#### [Plain-text document sources]

►

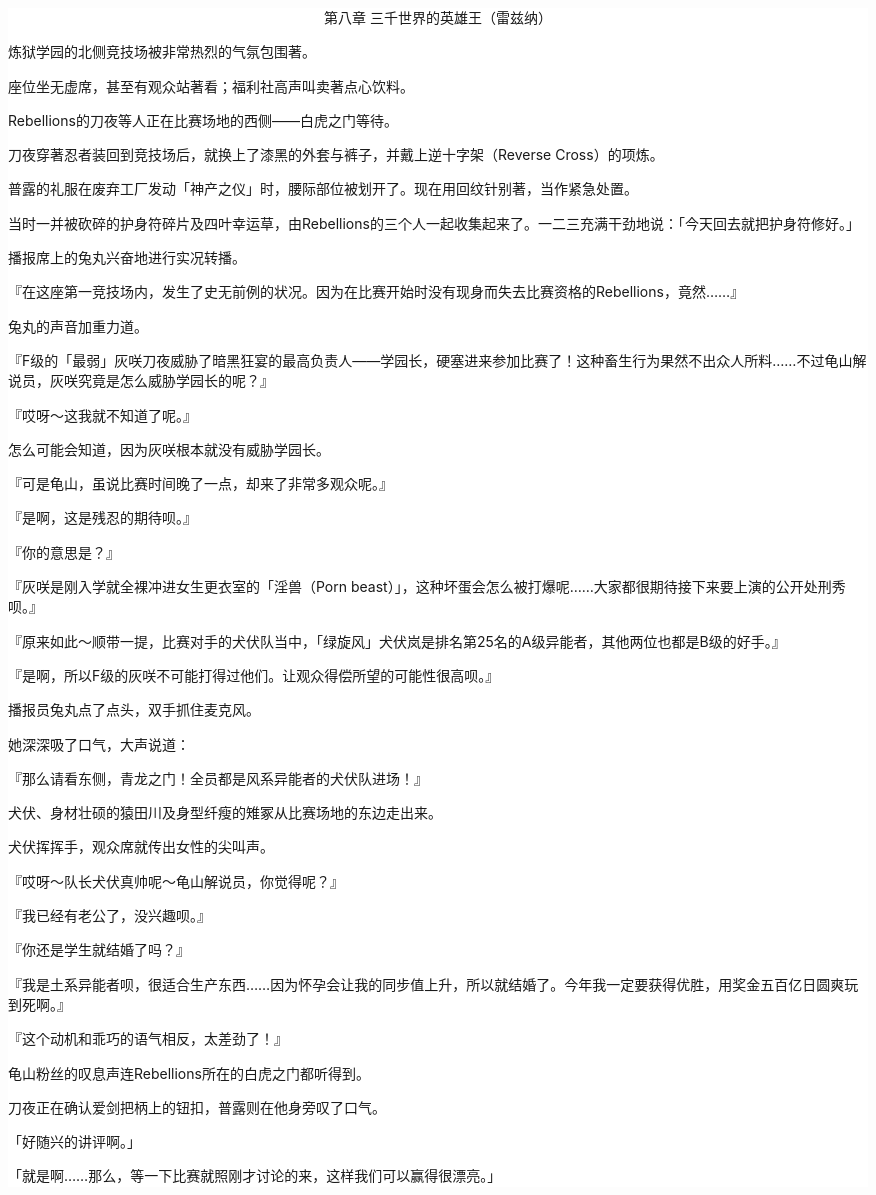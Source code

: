 <p align="center">第八章 三千世界的英雄王（雷兹纳）</p>

炼狱学园的北侧竞技场被非常热烈的气氛包围著。

座位坐无虚席，甚至有观众站著看；福利社高声叫卖著点心饮料。

Rebellions的刀夜等人正在比赛场地的西侧——白虎之门等待。

刀夜穿著忍者装回到竞技场后，就换上了漆黑的外套与裤子，并戴上逆十字架（Reverse Cross）的项炼。

普露的礼服在废弃工厂发动「神产之仪」时，腰际部位被划开了。现在用回纹针别著，当作紧急处置。

当时一并被砍碎的护身符碎片及四叶幸运草，由Rebellions的三个人一起收集起来了。一二三充满干劲地说：「今天回去就把护身符修好。」

播报席上的兔丸兴奋地进行实况转播。

『在这座第一竞技场内，发生了史无前例的状况。因为在比赛开始时没有现身而失去比赛资格的Rebellions，竟然……』

兔丸的声音加重力道。

『F级的「最弱」灰咲刀夜威胁了暗黑狂宴的最高负责人——学园长，硬塞进来参加比赛了！这种畜生行为果然不出众人所料……不过龟山解说员，灰咲究竟是怎么威胁学园长的呢？』

『哎呀～这我就不知道了呢。』

怎么可能会知道，因为灰咲根本就没有威胁学园长。

『可是龟山，虽说比赛时间晚了一点，却来了非常多观众呢。』

『是啊，这是残忍的期待呗。』

『你的意思是？』

『灰咲是刚入学就全裸冲进女生更衣室的「淫兽（Porn beast）」，这种坏蛋会怎么被打爆呢……大家都很期待接下来要上演的公开处刑秀呗。』

『原来如此～顺带一提，比赛对手的犬伏队当中，「绿旋风」犬伏岚是排名第25名的A级异能者，其他两位也都是B级的好手。』

『是啊，所以F级的灰咲不可能打得过他们。让观众得偿所望的可能性很高呗。』

播报员兔丸点了点头，双手抓住麦克风。

她深深吸了口气，大声说道：

『那么请看东侧，青龙之门！全员都是风系异能者的犬伏队进场！』

犬伏、身材壮硕的猿田川及身型纤瘦的雉冢从比赛场地的东边走出来。

犬伏挥挥手，观众席就传出女性的尖叫声。

『哎呀～队长犬伏真帅呢～龟山解说员，你觉得呢？』

『我已经有老公了，没兴趣呗。』

『你还是学生就结婚了吗？』

『我是土系异能者呗，很适合生产东西……因为怀孕会让我的同步值上升，所以就结婚了。今年我一定要获得优胜，用奖金五百亿日圆爽玩到死啊。』

『这个动机和乖巧的语气相反，太差劲了！』

龟山粉丝的叹息声连Rebellions所在的白虎之门都听得到。

刀夜正在确认爱剑把柄上的钮扣，普露则在他身旁叹了口气。

「好随兴的讲评啊。」

「就是啊……那么，等一下比赛就照刚才讨论的来，这样我们可以赢得很漂亮。」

◄

#### [TASK DETAILS]
What you return must match the records exactly, apart from the images, which are omitted.

#### [YOUR RESPONSE]
Source code

: <p align="center">第八章 三千世界的英雄王（雷兹纳）</p>

炼狱学园的北侧竞技场被非常热烈的气氛包围著。

座位坐无虚席，甚至有观众站著看；福利社高声叫卖著点心饮料。

Rebellions的刀夜等人正在比赛场地的西侧——白虎之门等待。

刀夜穿著忍者装回到竞技场后，就换上了漆黑的外套与裤子，并戴上逆十字架（Reverse Cross）的项炼。

普露的礼服在废弃工厂发动「神产之仪」时，腰际部位被划开了。现在用回纹针别著，当作紧急处置。

当时一并被砍碎的护身符碎片及四叶幸运草，由Rebellions的三个人一起收集起来了。一二三充满干劲地说：「今天回去就把护身符修好。」

播报席上的兔丸兴奋地进行实况转播。

『在这座第一竞技场内，发生了史无前例的状况。因为在比赛开始时没有现身而失去比赛资格的Rebellions，竟然……』

兔丸的声音加重力道。

『F级的「最弱」灰咲刀夜威胁了暗黑狂宴的最高负责人——学园长，硬塞进来参加比赛了！这种畜生行为果然不出众人所料……不过龟山解说员，灰咲究竟是怎么威胁学园长的呢？』

『哎呀～这我就不知道了呢。』

怎么可能会知道，因为灰咲根本就没有威胁学园长。

『可是龟山，虽说比赛时间晚了一点，却来了非常多观众呢。』

『是啊，这是残忍的期待呗。』

『你的意思是？』

『灰咲是刚入学就全裸冲进女生更衣室的「淫兽（Porn beast）」，这种坏蛋会怎么被打爆呢……大家都很期待接下来要上演的公开处刑秀呗。』

『原来如此～顺带一提，比赛对手的犬伏队当中，「绿旋风」犬伏岚是排名第25名的A级异能者，其他两位也都是B级的好手。』

『是啊，所以F级的灰咲不可能打得过他们。让观众得偿所望的可能性很高呗。』

播报员兔丸点了点头，双手抓住麦克风。

她深深吸了口气，大声说道：

『那么请看东侧，青龙之门！全员都是风系异能者的犬伏队进场！』

犬伏、身材壮硕的猿田川及身型纤瘦的雉冢从比赛场地的东边走出来。

犬伏挥挥手，观众席就传出女性的尖叫声。

『哎呀～队长犬伏真帅呢～龟山解说员，你觉得呢？』

『我已经有老公了，没兴趣呗。』

『你还是学生就结婚了吗？』

『我是土系异能者呗，很适合生产东西……因为怀孕会让我的同步值上升，所以就结婚了。今年我一定要获得优胜，用奖金五百亿日圆爽玩到死啊。』

『这个动机和乖巧的语气相反，太差劲了！』

龟山粉丝的叹息声连Rebellions所在的白虎之门都听得到。

刀夜正在确认爱剑把柄上的钮扣，普露则在他身旁叹了口气。

「好随兴的讲评啊。」

「就是啊……那么，等一下比赛就照刚才讨论的来，这样我们可以赢得很漂亮。」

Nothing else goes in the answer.